Since the beginning of the academic year, the students – John Tarolla, Skylar Sakonyi, Oliver Savel, Matthew Morales, Jackie Kasai, Jaden Trivisonno, Brandon Hrnja, Lexi Prokopius, Courtney Carruthers, Lucy Cummins and Sandra Maciak – have been working in their portfolio review class to prepare for the showcase. (Disclosure: Morales is a layout and design editor for The Exponent.) 

“All of the students put in a lot of hard work,” Kasai said. “It’s an accumulation of [everything] we’ve worked on since coming to BW.” 

Through their years at BW, the students have touched all areas of graphic design including layout design, brand development, typography and many other subjects.  

Each year since 2016, the program has put on an exhibition for their seniors.
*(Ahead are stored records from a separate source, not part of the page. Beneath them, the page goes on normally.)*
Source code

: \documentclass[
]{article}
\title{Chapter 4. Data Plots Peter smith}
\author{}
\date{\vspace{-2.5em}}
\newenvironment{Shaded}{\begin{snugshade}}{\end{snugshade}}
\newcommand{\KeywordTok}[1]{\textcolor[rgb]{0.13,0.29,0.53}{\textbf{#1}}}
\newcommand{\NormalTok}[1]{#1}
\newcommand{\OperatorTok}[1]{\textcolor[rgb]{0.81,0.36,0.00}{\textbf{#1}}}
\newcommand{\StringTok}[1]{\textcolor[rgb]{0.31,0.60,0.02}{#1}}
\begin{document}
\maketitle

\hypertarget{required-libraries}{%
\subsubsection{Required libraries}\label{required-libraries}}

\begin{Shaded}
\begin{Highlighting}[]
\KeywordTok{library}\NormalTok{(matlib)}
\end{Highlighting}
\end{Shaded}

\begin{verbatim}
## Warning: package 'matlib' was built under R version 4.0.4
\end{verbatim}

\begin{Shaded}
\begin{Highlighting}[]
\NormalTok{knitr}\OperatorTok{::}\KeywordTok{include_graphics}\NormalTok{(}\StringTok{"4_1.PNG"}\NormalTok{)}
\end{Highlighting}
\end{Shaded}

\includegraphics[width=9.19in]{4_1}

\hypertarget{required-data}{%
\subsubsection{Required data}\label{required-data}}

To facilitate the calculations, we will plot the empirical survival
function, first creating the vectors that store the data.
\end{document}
For 2023, the students decided on a theme based around the concept of chroma, which the students learned about in their courses, according to Erica Lull, an assistant professor in the art and studio department and the digital media coordinator of CHROMA.  

“Chroma is a quality of color combining hue and saturation,” Lull said. “It’s something the students learn in their color theory class.” 

With this accumulation of knowledge and pieces they have created, the seniors were able to develop their brand as creators. Sakonyi said she was given the opportunity to work for the Digital Marketing Center on campus, as well as the Hive Design Group. 

“Graphic design is something that we’re surrounded by every day,” Sakonyi said. “You don’t realize how much it affects the way we view things until you see these pieces individually.” 

Working with their fellow classmates has increased this appreciation for the artform. Multiple students expressed enthusiasm for an outside-the-box project created by Brandon Hrnja, a senior in CHROMA, who overlayed a design onto a skateboard. 

“[It] was separate from curriculum design,” Kasai said, “I think it’s really cool that they are bringing different [pieces] into the show.” 

The seniors have also used CHROMA as an outlet to display personal connections with their art.  

Courtney Carruthers, a participant in the CHROMA design show, said that her favorite piece of hers being exhibited was a mockup design for BOWWOW dog packaging.  Carruthers said that creating this logo was very important to her, as it depicted her dog who passed away in 2021. 

All the pieces mentioned will be available for viewing at the Feb. 10 closing reception. Business cards, resumes, job materials and self-promoting materials will be handed out to anyone in attendance.